There was a pause, then my father said: ‘Tell me, Masuji, have you any idea what kind of a world artists inhabit?’
I remained silent, looking at the floor before me,.
’Artists’, my father’s voice continued, ‘live in squalor and poverty. They inhabit a world which gives them every temptation to become weak-willed and depraved.” (p. 46)
Well, that is not a very auspicious beginning for Masuji Ono, the artist of the floating world. From the very beginning he is advised not to become an artist by his father, who is fearful that there is no honor in it.
Honor is one of the many themes that Kazuo Ishiguro explores in An Artist of The Floating World. Masuji’s daughter, Setsuko, advises her father to be careful with his youngest daughter’s marriage negotiations. (Her first prospect was withdrawn on the pretext that their family was somehow inferior to Ono’s.)
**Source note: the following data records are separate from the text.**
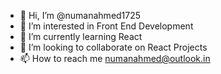 - 👋 Hi, I’m @numanahmed1725
- 👀 I’m interested in Front End Development
- 🌱 I’m currently learning React
- 💞️ I’m looking to collaborate on React Projects
- 📫 How to reach me numanahmed@outlook.in

<!---
numanahmed1725/numanahmed1725 is a ✨ special ✨ repository because its `README.md` (this file) appears on your GitHub profile.
You can click the Preview link to take a look at your changes.
--->
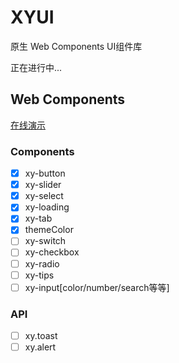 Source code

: # XYUI

原生 Web Components UI组件库

正在进行中...

## Web Components

[在线演示](https://xboxyan.codelabo.cn/XYUI/demo/web-components.html)

### Components
- [x] xy-button
- [x] xy-slider
- [x] xy-select
- [x] xy-loading
- [x] xy-tab
- [x] themeColor
- [ ] xy-switch
- [ ] xy-checkbox
- [ ] xy-radio
- [ ] xy-tips
- [ ] xy-input[color/number/search等等]

### API
- [ ] xy.toast
- [ ] xy.alert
‘You must forgive me, Father…I merely wished to see that it is perhaps wise if Father would take certain precautionary steps. To ensure misunderstandings do not arise. After all, Noriko is almost twenty-six now. We cannot afford many more disappointments such as last year’s. (p. 50)
And so, he visits old acquaintances and friends, trying to bridge misunderstandings. Resentments. Bitterness from the past. It is the kind of writing which makes me, at this time of my life, also look back and consider what I have done. What I haven’t done.
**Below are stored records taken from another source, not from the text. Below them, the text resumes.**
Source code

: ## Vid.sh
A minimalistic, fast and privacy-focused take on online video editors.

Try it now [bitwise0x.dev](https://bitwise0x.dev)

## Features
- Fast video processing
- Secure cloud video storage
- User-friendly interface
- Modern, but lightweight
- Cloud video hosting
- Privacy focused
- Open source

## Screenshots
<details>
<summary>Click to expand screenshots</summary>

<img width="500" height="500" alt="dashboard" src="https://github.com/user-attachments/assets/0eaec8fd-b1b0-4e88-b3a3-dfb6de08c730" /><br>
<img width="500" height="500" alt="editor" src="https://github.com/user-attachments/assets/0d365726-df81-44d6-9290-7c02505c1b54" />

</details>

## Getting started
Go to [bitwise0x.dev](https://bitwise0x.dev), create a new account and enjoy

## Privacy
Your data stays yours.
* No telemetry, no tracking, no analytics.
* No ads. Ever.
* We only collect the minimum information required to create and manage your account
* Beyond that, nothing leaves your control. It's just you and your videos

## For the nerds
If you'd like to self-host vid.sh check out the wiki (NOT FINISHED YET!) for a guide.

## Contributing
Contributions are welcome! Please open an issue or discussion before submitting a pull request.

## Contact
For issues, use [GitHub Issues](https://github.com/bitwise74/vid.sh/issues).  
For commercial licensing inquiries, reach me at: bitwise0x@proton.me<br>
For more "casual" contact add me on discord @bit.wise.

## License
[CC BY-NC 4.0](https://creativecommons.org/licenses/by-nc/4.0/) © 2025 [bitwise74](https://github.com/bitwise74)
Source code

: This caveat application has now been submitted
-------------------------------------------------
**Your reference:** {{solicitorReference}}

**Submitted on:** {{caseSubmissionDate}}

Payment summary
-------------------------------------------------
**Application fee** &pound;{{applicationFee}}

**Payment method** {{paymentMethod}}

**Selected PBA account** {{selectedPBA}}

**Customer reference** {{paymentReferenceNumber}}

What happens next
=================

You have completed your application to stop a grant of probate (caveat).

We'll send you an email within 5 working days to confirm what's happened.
I must say I find it hard to understand how any man who values his self-respect would wish for long to avoid responsibility for his past deeds; it may not always be an easy thing, but there is certainly a satisfaction and dignity to be gained in coming to terms with the mistakes one has made in the course of one’s life. In any case, there is surely no great shame in mistakes made in the best of faith. It is surely a thing far more shameful to be unable or unwilling to acknowledge them. (p. 124-5)
Mori-san, who is the the teacher of Masuji and others, devoted his time and wealth to his students, with the goal of changing the “identity of painting as practiced in our city.” They explored the “floating world” – the night-time world of pleasure, entertainment and drink which formed the backdrop for all our paintings.”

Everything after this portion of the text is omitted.